### Data for this task
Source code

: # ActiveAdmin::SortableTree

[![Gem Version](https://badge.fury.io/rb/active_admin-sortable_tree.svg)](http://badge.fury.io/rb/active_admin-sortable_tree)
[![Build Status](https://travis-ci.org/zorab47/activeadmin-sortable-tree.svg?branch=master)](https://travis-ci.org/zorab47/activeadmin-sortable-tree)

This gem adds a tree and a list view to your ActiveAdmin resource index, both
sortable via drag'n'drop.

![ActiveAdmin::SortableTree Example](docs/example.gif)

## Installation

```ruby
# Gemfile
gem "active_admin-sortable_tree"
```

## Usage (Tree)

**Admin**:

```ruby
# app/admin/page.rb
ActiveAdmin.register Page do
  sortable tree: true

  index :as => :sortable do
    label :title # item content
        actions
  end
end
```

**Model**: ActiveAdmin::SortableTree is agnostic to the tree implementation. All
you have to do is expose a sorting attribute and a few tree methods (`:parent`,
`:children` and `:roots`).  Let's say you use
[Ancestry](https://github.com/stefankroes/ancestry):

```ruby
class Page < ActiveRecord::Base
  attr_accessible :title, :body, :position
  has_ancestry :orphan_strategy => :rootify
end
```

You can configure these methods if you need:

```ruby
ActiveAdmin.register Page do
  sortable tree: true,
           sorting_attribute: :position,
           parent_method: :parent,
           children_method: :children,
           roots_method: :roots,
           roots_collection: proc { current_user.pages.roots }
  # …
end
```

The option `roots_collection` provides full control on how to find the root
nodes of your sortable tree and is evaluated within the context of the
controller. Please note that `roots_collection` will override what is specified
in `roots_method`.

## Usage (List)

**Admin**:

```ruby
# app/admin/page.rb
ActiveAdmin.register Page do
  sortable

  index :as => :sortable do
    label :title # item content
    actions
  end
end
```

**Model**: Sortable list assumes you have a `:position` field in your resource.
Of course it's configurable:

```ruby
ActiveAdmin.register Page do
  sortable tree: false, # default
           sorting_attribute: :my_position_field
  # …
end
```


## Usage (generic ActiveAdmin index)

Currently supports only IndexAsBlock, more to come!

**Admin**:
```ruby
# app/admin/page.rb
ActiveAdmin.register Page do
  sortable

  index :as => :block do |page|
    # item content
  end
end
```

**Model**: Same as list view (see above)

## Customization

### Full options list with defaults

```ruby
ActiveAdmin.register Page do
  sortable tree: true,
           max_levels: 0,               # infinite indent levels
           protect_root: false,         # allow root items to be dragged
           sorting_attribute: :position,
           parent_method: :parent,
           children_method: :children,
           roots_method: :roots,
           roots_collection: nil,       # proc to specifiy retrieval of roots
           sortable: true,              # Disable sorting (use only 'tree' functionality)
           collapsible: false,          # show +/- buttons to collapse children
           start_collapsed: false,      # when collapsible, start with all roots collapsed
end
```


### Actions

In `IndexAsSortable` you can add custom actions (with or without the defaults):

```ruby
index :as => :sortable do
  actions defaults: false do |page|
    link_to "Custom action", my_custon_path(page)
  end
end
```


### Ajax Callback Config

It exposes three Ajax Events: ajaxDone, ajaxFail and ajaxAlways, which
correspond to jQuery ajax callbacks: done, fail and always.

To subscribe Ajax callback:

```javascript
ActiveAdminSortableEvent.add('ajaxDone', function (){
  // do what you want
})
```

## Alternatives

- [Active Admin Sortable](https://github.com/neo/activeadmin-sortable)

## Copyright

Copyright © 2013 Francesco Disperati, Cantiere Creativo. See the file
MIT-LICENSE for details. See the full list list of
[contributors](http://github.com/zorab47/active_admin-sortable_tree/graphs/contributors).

### The problem
Counting every line of the entries that holds the word "defaults", report the total and no other text.

### Output for this task
3